Though there are no cenotaphs in the Colonial Cemetery of Hong Kong, the most conspicuous structures in the cemetery today are a few towering monuments, commemorating soldiers and early colonists. One of them commemorates the men of the 95th Regiment who fell in the summer of 1848. The inscriptions record that 9 sergeants, 8 corporals, 4 drummers, 67 privates, 4 women and 4 children of that regiment ‘died of fever’ in that summer; a second side of the monument recorded more deaths of men, women and children from other causes from 1847 to 1850; the third side marks that the column ‘is erected by their comrades’.Footnote 58 A lofty column was similarly erected by fellow officers and men for the fallen of the 59th Regiment who died between 1849 and 1858. Specific names of a captain, lieutenants and surgeons of the regiment were marked. Other than that, the deaths of 21 sergeants, 11 corporals, 4 drummers, 466 privates, 36 women and 107 children were recorded namelessly.Footnote 59 A few other monuments commemorate soldiers and sailors who perished in naval engagement in the region. For instance, a column is dedicated to 20 men from HMS Columbine, who died in a naval engagement with pirates in 1849.Footnote 60

The individuals commemorated in these memorials are mostly nameless. They were probably buried in communal graves or under a humble tombstone during the early colonial years when diseases were rampant and the mortality rate was staggeringly high. It was the surviving members of the regiments who later decided to erect such memorials for their fallen comrades. The memorials thus reflect camaraderie among the soldiers since they were initiated by fellow soldiers rather than by the colonial state in a top-down fashion. To later visitors by the late nineteenth century, these memorials told a melancholic history and enhanced the historical meaning of the site. Knollys discussed the deaths of the 95th Regiment as he read through the inscriptions. He lamented that these soldiers and sailors had sacrificed so much by ‘faithfully carrying out dreary routine duty in a trying, depressing tropical climate at the antipodes’.Footnote 61 To British visitors like Knollys, the memory of these fallen men and women was not to be abandoned. Although many of the individual bodies and names were lost, the ostentatious monuments were erected to commemorate them as a collective, akin then to a cenotaph.

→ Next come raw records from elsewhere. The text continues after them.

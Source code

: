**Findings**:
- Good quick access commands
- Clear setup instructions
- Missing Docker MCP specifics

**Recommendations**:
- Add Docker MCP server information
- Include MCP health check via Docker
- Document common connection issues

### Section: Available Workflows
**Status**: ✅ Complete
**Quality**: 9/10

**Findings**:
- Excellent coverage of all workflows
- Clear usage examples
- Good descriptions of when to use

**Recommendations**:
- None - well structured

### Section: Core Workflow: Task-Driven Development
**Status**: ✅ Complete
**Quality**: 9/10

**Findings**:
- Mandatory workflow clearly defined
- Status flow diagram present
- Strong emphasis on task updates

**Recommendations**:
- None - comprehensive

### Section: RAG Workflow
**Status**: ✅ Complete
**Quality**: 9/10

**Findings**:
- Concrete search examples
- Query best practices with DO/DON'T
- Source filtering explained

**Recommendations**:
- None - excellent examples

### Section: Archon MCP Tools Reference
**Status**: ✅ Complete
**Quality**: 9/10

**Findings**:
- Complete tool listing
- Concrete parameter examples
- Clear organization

Yet, can the modern nationhood signified by cenotaphs and national cemeteries in the European metropolitan context simply be applied to a colonial context? As Laqueur suggests, a modern cemetery in Britain or other Western European countries was a symbol of a well-defined national identity – the dead in the cemetery, irrespective of their ethnic or religious background, irrespective of their professions or political affiliations, were all ultimately bodies of the nation. Did a cemetery that was outside of the British metropole at the far corner of the empire still represent a national identity?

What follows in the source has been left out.